TASK INSTRUCTIONS: Where an entry below contains an image, skip the image and reproduce the rest exactly.
= = = = =
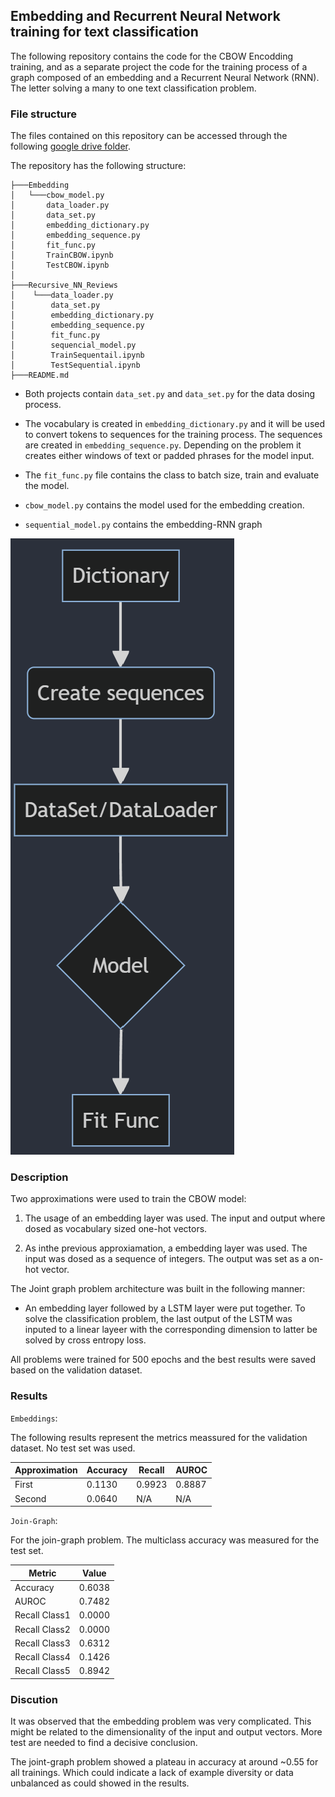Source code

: ## Embedding and Recurrent Neural Network training for text classification

The following repository contains the code for the CBOW Encodding training, and as a separate project the code for the training process of a graph composed of an embedding and a Recurrent Neural Network (RNN). The letter solving a many to one text classification problem.

### File structure
The files contained on this repository can be accessed through the following [google drive folder](https://drive.google.com/drive/folders/14oKrpv94ZtXfU6UZMA4QmwsUJL8l139u?usp=sharing).

The repository has the following structure:

```
├───Embedding
│   └───cbow_model.py
│       data_loader.py
│       data_set.py
│       embedding_dictionary.py
│       embedding_sequence.py
│       fit_func.py
│       TrainCBOW.ipynb
│       TestCBOW.ipynb
│   
├───Recursive_NN_Reviews
│    └───data_loader.py
│        data_set.py
│        embedding_dictionary.py
│        embedding_sequence.py
│        fit_func.py
│        sequencial_model.py
│        TrainSequentail.ipynb
│        TestSequential.ipynb
├───README.md
```

- Both projects contain `data_set.py` and `data_set.py` for the data dosing process.

- The vocabulary is created in `embedding_dictionary.py` and it will be used to convert tokens to sequences for the training process. The sequences are created in `embedding_sequence.py`. Depending on the problem it creates either windows of text or padded phrases for the model input.

- The `fit_func.py` file contains the class to batch size, train and evaluate the model.

- `cbow_model.py` contains the model used for the embedding creation.

- `sequential_model.py` contains the embedding-RNN graph


![Diagram for the training process](image.png)

### Description

Two approximations were used to train the CBOW model:
1. The usage of an embedding layer was used. The input and output where dosed as vocabulary sized one-hot vectors.

2. As inthe previous approxiamation, a embedding layer was used. The input was dosed as a sequence of integers. The output was set as a on-hot vector.


The Joint graph problem architecture was built in the following manner:

- An embedding layer followed by a LSTM layer were put together. To solve the classification problem, the last output of the LSTM was inputed to a linear layeer with the corresponding dimension to latter be solved by cross entropy loss.

All problems were trained for 500 epochs and the best results were saved based on the validation dataset.

### Results

`Embeddings`:

The following results represent the metrics meassured for the validation dataset. No test set was used.

| Approximation | Accuracy | Recall | AUROC |
|---------------|----------|--------|-------|
| First         | 0.1130   | 0.9923 | 0.8887|
| Second        | 0.0640   | N/A    | N/A   |

`Join-Graph`:

For the join-graph problem. The multiclass accuracy was measured for the test set.

| Metric   | Value |
|----------|-------|
| Accuracy | 0.6038|
| AUROC    | 0.7482|
| Recall Class1 | 0.0000|
| Recall Class2 | 0.0000|
| Recall Class3 | 0.6312|
| Recall Class4 | 0.1426|
| Recall Class5 | 0.8942|

### Discution

It was observed that the embedding problem was very complicated. This might be related to the dimensionality of the input and output vectors. More test are needed to find a decisive conclusion.

The joint-graph problem showed a plateau in accuracy at around ~0.55 for all trainings. Which could indicate a lack of example diversity or data unbalanced as could showed in the results.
= = = = =
WRITTEN REPLY:
Source code

: ## Embedding and Recurrent Neural Network training for text classification

The following repository contains the code for the CBOW Encodding training, and as a separate project the code for the training process of a graph composed of an embedding and a Recurrent Neural Network (RNN). The letter solving a many to one text classification problem.

### File structure
The files contained on this repository can be accessed through the following [google drive folder](https://drive.google.com/drive/folders/14oKrpv94ZtXfU6UZMA4QmwsUJL8l139u?usp=sharing).

The repository has the following structure:

```
├───Embedding
│   └───cbow_model.py
│       data_loader.py
│       data_set.py
│       embedding_dictionary.py
│       embedding_sequence.py
│       fit_func.py
│       TrainCBOW.ipynb
│       TestCBOW.ipynb
│   
├───Recursive_NN_Reviews
│    └───data_loader.py
│        data_set.py
│        embedding_dictionary.py
│        embedding_sequence.py
│        fit_func.py
│        sequencial_model.py
│        TrainSequentail.ipynb
│        TestSequential.ipynb
├───README.md
```

- Both projects contain `data_set.py` and `data_set.py` for the data dosing process.

- The vocabulary is created in `embedding_dictionary.py` and it will be used to convert tokens to sequences for the training process. The sequences are created in `embedding_sequence.py`. Depending on the problem it creates either windows of text or padded phrases for the model input.

- The `fit_func.py` file contains the class to batch size, train and evaluate the model.

- `cbow_model.py` contains the model used for the embedding creation.

- `sequential_model.py` contains the embedding-RNN graph


![Diagram for the training process](image.png)

### Description

Two approximations were used to train the CBOW model:
1. The usage of an embedding layer was used. The input and output where dosed as vocabulary sized one-hot vectors.

2. As inthe previous approxiamation, a embedding layer was used. The input was dosed as a sequence of integers. The output was set as a on-hot vector.


The Joint graph problem architecture was built in the following manner:

- An embedding layer followed by a LSTM layer were put together. To solve the classification problem, the last output of the LSTM was inputed to a linear layeer with the corresponding dimension to latter be solved by cross entropy loss.

All problems were trained for 500 epochs and the best results were saved based on the validation dataset.

### Results

`Embeddings`:

The following results represent the metrics meassured for the validation dataset. No test set was used.

| Approximation | Accuracy | Recall | AUROC |
|---------------|----------|--------|-------|
| First         | 0.1130   | 0.9923 | 0.8887|
| Second        | 0.0640   | N/A    | N/A   |

`Join-Graph`:

For the join-graph problem. The multiclass accuracy was measured for the test set.

| Metric   | Value |
|----------|-------|
| Accuracy | 0.6038|
| AUROC    | 0.7482|
| Recall Class1 | 0.0000|
| Recall Class2 | 0.0000|
| Recall Class3 | 0.6312|
| Recall Class4 | 0.1426|
| Recall Class5 | 0.8942|

### Discution

It was observed that the embedding problem was very complicated. This might be related to the dimensionality of the input and output vectors. More test are needed to find a decisive conclusion.

The joint-graph problem showed a plateau in accuracy at around ~0.55 for all trainings. Which could indicate a lack of example diversity or data unbalanced as could showed in the results.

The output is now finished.